## [Work instruction]
An exact reproduction of the data below is expected, free of images.

## [Information provided]
________

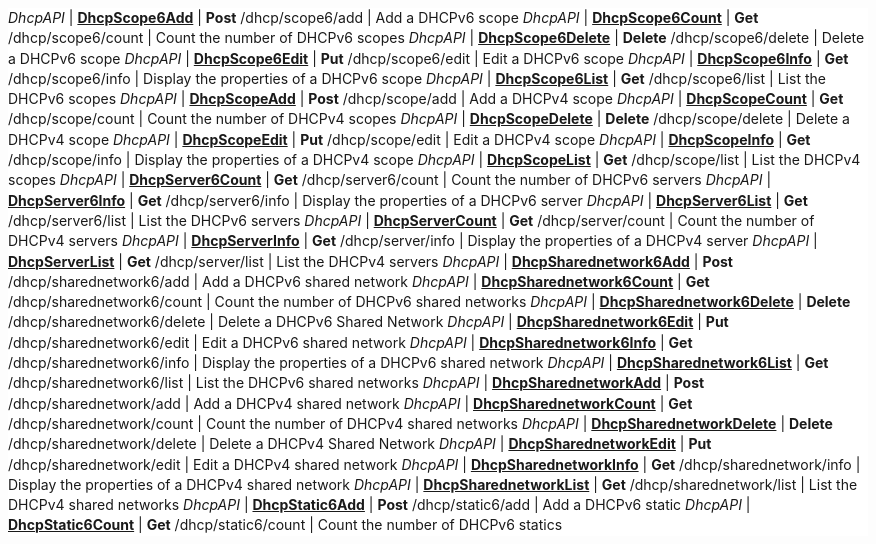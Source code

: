 *DhcpAPI* | [**DhcpScope6Add**](sdsclient/docs/DhcpAPI.md#dhcpscope6add) | **Post** /dhcp/scope6/add | Add a DHCPv6 scope
*DhcpAPI* | [**DhcpScope6Count**](sdsclient/docs/DhcpAPI.md#dhcpscope6count) | **Get** /dhcp/scope6/count | Count the number of DHCPv6 scopes
*DhcpAPI* | [**DhcpScope6Delete**](sdsclient/docs/DhcpAPI.md#dhcpscope6delete) | **Delete** /dhcp/scope6/delete | Delete a DHCPv6 scope
*DhcpAPI* | [**DhcpScope6Edit**](sdsclient/docs/DhcpAPI.md#dhcpscope6edit) | **Put** /dhcp/scope6/edit | Edit a DHCPv6 scope
*DhcpAPI* | [**DhcpScope6Info**](sdsclient/docs/DhcpAPI.md#dhcpscope6info) | **Get** /dhcp/scope6/info | Display the properties of a DHCPv6 scope
*DhcpAPI* | [**DhcpScope6List**](sdsclient/docs/DhcpAPI.md#dhcpscope6list) | **Get** /dhcp/scope6/list | List the DHCPv6 scopes
*DhcpAPI* | [**DhcpScopeAdd**](sdsclient/docs/DhcpAPI.md#dhcpscopeadd) | **Post** /dhcp/scope/add | Add a DHCPv4 scope
*DhcpAPI* | [**DhcpScopeCount**](sdsclient/docs/DhcpAPI.md#dhcpscopecount) | **Get** /dhcp/scope/count | Count the number of DHCPv4 scopes
*DhcpAPI* | [**DhcpScopeDelete**](sdsclient/docs/DhcpAPI.md#dhcpscopedelete) | **Delete** /dhcp/scope/delete | Delete a DHCPv4 scope
*DhcpAPI* | [**DhcpScopeEdit**](sdsclient/docs/DhcpAPI.md#dhcpscopeedit) | **Put** /dhcp/scope/edit | Edit a DHCPv4 scope
*DhcpAPI* | [**DhcpScopeInfo**](sdsclient/docs/DhcpAPI.md#dhcpscopeinfo) | **Get** /dhcp/scope/info | Display the properties of a DHCPv4 scope
*DhcpAPI* | [**DhcpScopeList**](sdsclient/docs/DhcpAPI.md#dhcpscopelist) | **Get** /dhcp/scope/list | List the DHCPv4 scopes
*DhcpAPI* | [**DhcpServer6Count**](sdsclient/docs/DhcpAPI.md#dhcpserver6count) | **Get** /dhcp/server6/count | Count the number of DHCPv6 servers
*DhcpAPI* | [**DhcpServer6Info**](sdsclient/docs/DhcpAPI.md#dhcpserver6info) | **Get** /dhcp/server6/info | Display the properties of a DHCPv6 server
*DhcpAPI* | [**DhcpServer6List**](sdsclient/docs/DhcpAPI.md#dhcpserver6list) | **Get** /dhcp/server6/list | List the DHCPv6 servers
*DhcpAPI* | [**DhcpServerCount**](sdsclient/docs/DhcpAPI.md#dhcpservercount) | **Get** /dhcp/server/count | Count the number of DHCPv4 servers
*DhcpAPI* | [**DhcpServerInfo**](sdsclient/docs/DhcpAPI.md#dhcpserverinfo) | **Get** /dhcp/server/info | Display the properties of a DHCPv4 server
*DhcpAPI* | [**DhcpServerList**](sdsclient/docs/DhcpAPI.md#dhcpserverlist) | **Get** /dhcp/server/list | List the DHCPv4 servers
*DhcpAPI* | [**DhcpSharednetwork6Add**](sdsclient/docs/DhcpAPI.md#dhcpsharednetwork6add) | **Post** /dhcp/sharednetwork6/add | Add a DHCPv6 shared network
*DhcpAPI* | [**DhcpSharednetwork6Count**](sdsclient/docs/DhcpAPI.md#dhcpsharednetwork6count) | **Get** /dhcp/sharednetwork6/count | Count the number of DHCPv6 shared networks
*DhcpAPI* | [**DhcpSharednetwork6Delete**](sdsclient/docs/DhcpAPI.md#dhcpsharednetwork6delete) | **Delete** /dhcp/sharednetwork6/delete | Delete a DHCPv6 Shared Network
*DhcpAPI* | [**DhcpSharednetwork6Edit**](sdsclient/docs/DhcpAPI.md#dhcpsharednetwork6edit) | **Put** /dhcp/sharednetwork6/edit | Edit a DHCPv6 shared network
*DhcpAPI* | [**DhcpSharednetwork6Info**](sdsclient/docs/DhcpAPI.md#dhcpsharednetwork6info) | **Get** /dhcp/sharednetwork6/info | Display the properties of a DHCPv6 shared network
*DhcpAPI* | [**DhcpSharednetwork6List**](sdsclient/docs/DhcpAPI.md#dhcpsharednetwork6list) | **Get** /dhcp/sharednetwork6/list | List the DHCPv6 shared networks
*DhcpAPI* | [**DhcpSharednetworkAdd**](sdsclient/docs/DhcpAPI.md#dhcpsharednetworkadd) | **Post** /dhcp/sharednetwork/add | Add a DHCPv4 shared network
*DhcpAPI* | [**DhcpSharednetworkCount**](sdsclient/docs/DhcpAPI.md#dhcpsharednetworkcount) | **Get** /dhcp/sharednetwork/count | Count the number of DHCPv4 shared networks
*DhcpAPI* | [**DhcpSharednetworkDelete**](sdsclient/docs/DhcpAPI.md#dhcpsharednetworkdelete) | **Delete** /dhcp/sharednetwork/delete | Delete a DHCPv4 Shared Network
*DhcpAPI* | [**DhcpSharednetworkEdit**](sdsclient/docs/DhcpAPI.md#dhcpsharednetworkedit) | **Put** /dhcp/sharednetwork/edit | Edit a DHCPv4 shared network
*DhcpAPI* | [**DhcpSharednetworkInfo**](sdsclient/docs/DhcpAPI.md#dhcpsharednetworkinfo) | **Get** /dhcp/sharednetwork/info | Display the properties of a DHCPv4 shared network
*DhcpAPI* | [**DhcpSharednetworkList**](sdsclient/docs/DhcpAPI.md#dhcpsharednetworklist) | **Get** /dhcp/sharednetwork/list | List the DHCPv4 shared networks
*DhcpAPI* | [**DhcpStatic6Add**](sdsclient/docs/DhcpAPI.md#dhcpstatic6add) | **Post** /dhcp/static6/add | Add a DHCPv6 static
*DhcpAPI* | [**DhcpStatic6Count**](sdsclient/docs/DhcpAPI.md#dhcpstatic6count) | **Get** /dhcp/static6/count | Count the number of DHCPv6 statics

________

## [Written reply]
Source code

: *DhcpAPI* | [**DhcpScope6Add**](sdsclient/docs/DhcpAPI.md#dhcpscope6add) | **Post** /dhcp/scope6/add | Add a DHCPv6 scope
*DhcpAPI* | [**DhcpScope6Count**](sdsclient/docs/DhcpAPI.md#dhcpscope6count) | **Get** /dhcp/scope6/count | Count the number of DHCPv6 scopes
*DhcpAPI* | [**DhcpScope6Delete**](sdsclient/docs/DhcpAPI.md#dhcpscope6delete) | **Delete** /dhcp/scope6/delete | Delete a DHCPv6 scope
*DhcpAPI* | [**DhcpScope6Edit**](sdsclient/docs/DhcpAPI.md#dhcpscope6edit) | **Put** /dhcp/scope6/edit | Edit a DHCPv6 scope
*DhcpAPI* | [**DhcpScope6Info**](sdsclient/docs/DhcpAPI.md#dhcpscope6info) | **Get** /dhcp/scope6/info | Display the properties of a DHCPv6 scope
*DhcpAPI* | [**DhcpScope6List**](sdsclient/docs/DhcpAPI.md#dhcpscope6list) | **Get** /dhcp/scope6/list | List the DHCPv6 scopes
*DhcpAPI* | [**DhcpScopeAdd**](sdsclient/docs/DhcpAPI.md#dhcpscopeadd) | **Post** /dhcp/scope/add | Add a DHCPv4 scope
*DhcpAPI* | [**DhcpScopeCount**](sdsclient/docs/DhcpAPI.md#dhcpscopecount) | **Get** /dhcp/scope/count | Count the number of DHCPv4 scopes
*DhcpAPI* | [**DhcpScopeDelete**](sdsclient/docs/DhcpAPI.md#dhcpscopedelete) | **Delete** /dhcp/scope/delete | Delete a DHCPv4 scope
*DhcpAPI* | [**DhcpScopeEdit**](sdsclient/docs/DhcpAPI.md#dhcpscopeedit) | **Put** /dhcp/scope/edit | Edit a DHCPv4 scope
*DhcpAPI* | [**DhcpScopeInfo**](sdsclient/docs/DhcpAPI.md#dhcpscopeinfo) | **Get** /dhcp/scope/info | Display the properties of a DHCPv4 scope
*DhcpAPI* | [**DhcpScopeList**](sdsclient/docs/DhcpAPI.md#dhcpscopelist) | **Get** /dhcp/scope/list | List the DHCPv4 scopes
*DhcpAPI* | [**DhcpServer6Count**](sdsclient/docs/DhcpAPI.md#dhcpserver6count) | **Get** /dhcp/server6/count | Count the number of DHCPv6 servers
*DhcpAPI* | [**DhcpServer6Info**](sdsclient/docs/DhcpAPI.md#dhcpserver6info) | **Get** /dhcp/server6/info | Display the properties of a DHCPv6 server
*DhcpAPI* | [**DhcpServer6List**](sdsclient/docs/DhcpAPI.md#dhcpserver6list) | **Get** /dhcp/server6/list | List the DHCPv6 servers
*DhcpAPI* | [**DhcpServerCount**](sdsclient/docs/DhcpAPI.md#dhcpservercount) | **Get** /dhcp/server/count | Count the number of DHCPv4 servers
*DhcpAPI* | [**DhcpServerInfo**](sdsclient/docs/DhcpAPI.md#dhcpserverinfo) | **Get** /dhcp/server/info | Display the properties of a DHCPv4 server
*DhcpAPI* | [**DhcpServerList**](sdsclient/docs/DhcpAPI.md#dhcpserverlist) | **Get** /dhcp/server/list | List the DHCPv4 servers
*DhcpAPI* | [**DhcpSharednetwork6Add**](sdsclient/docs/DhcpAPI.md#dhcpsharednetwork6add) | **Post** /dhcp/sharednetwork6/add | Add a DHCPv6 shared network
*DhcpAPI* | [**DhcpSharednetwork6Count**](sdsclient/docs/DhcpAPI.md#dhcpsharednetwork6count) | **Get** /dhcp/sharednetwork6/count | Count the number of DHCPv6 shared networks
*DhcpAPI* | [**DhcpSharednetwork6Delete**](sdsclient/docs/DhcpAPI.md#dhcpsharednetwork6delete) | **Delete** /dhcp/sharednetwork6/delete | Delete a DHCPv6 Shared Network
*DhcpAPI* | [**DhcpSharednetwork6Edit**](sdsclient/docs/DhcpAPI.md#dhcpsharednetwork6edit) | **Put** /dhcp/sharednetwork6/edit | Edit a DHCPv6 shared network
*DhcpAPI* | [**DhcpSharednetwork6Info**](sdsclient/docs/DhcpAPI.md#dhcpsharednetwork6info) | **Get** /dhcp/sharednetwork6/info | Display the properties of a DHCPv6 shared network
*DhcpAPI* | [**DhcpSharednetwork6List**](sdsclient/docs/DhcpAPI.md#dhcpsharednetwork6list) | **Get** /dhcp/sharednetwork6/list | List the DHCPv6 shared networks
*DhcpAPI* | [**DhcpSharednetworkAdd**](sdsclient/docs/DhcpAPI.md#dhcpsharednetworkadd) | **Post** /dhcp/sharednetwork/add | Add a DHCPv4 shared network
*DhcpAPI* | [**DhcpSharednetworkCount**](sdsclient/docs/DhcpAPI.md#dhcpsharednetworkcount) | **Get** /dhcp/sharednetwork/count | Count the number of DHCPv4 shared networks
*DhcpAPI* | [**DhcpSharednetworkDelete**](sdsclient/docs/DhcpAPI.md#dhcpsharednetworkdelete) | **Delete** /dhcp/sharednetwork/delete | Delete a DHCPv4 Shared Network
*DhcpAPI* | [**DhcpSharednetworkEdit**](sdsclient/docs/DhcpAPI.md#dhcpsharednetworkedit) | **Put** /dhcp/sharednetwork/edit | Edit a DHCPv4 shared network
*DhcpAPI* | [**DhcpSharednetworkInfo**](sdsclient/docs/DhcpAPI.md#dhcpsharednetworkinfo) | **Get** /dhcp/sharednetwork/info | Display the properties of a DHCPv4 shared network
*DhcpAPI* | [**DhcpSharednetworkList**](sdsclient/docs/DhcpAPI.md#dhcpsharednetworklist) | **Get** /dhcp/sharednetwork/list | List the DHCPv4 shared networks
*DhcpAPI* | [**DhcpStatic6Add**](sdsclient/docs/DhcpAPI.md#dhcpstatic6add) | **Post** /dhcp/static6/add | Add a DHCPv6 static
*DhcpAPI* | [**DhcpStatic6Count**](sdsclient/docs/DhcpAPI.md#dhcpstatic6count) | **Get** /dhcp/static6/count | Count the number of DHCPv6 statics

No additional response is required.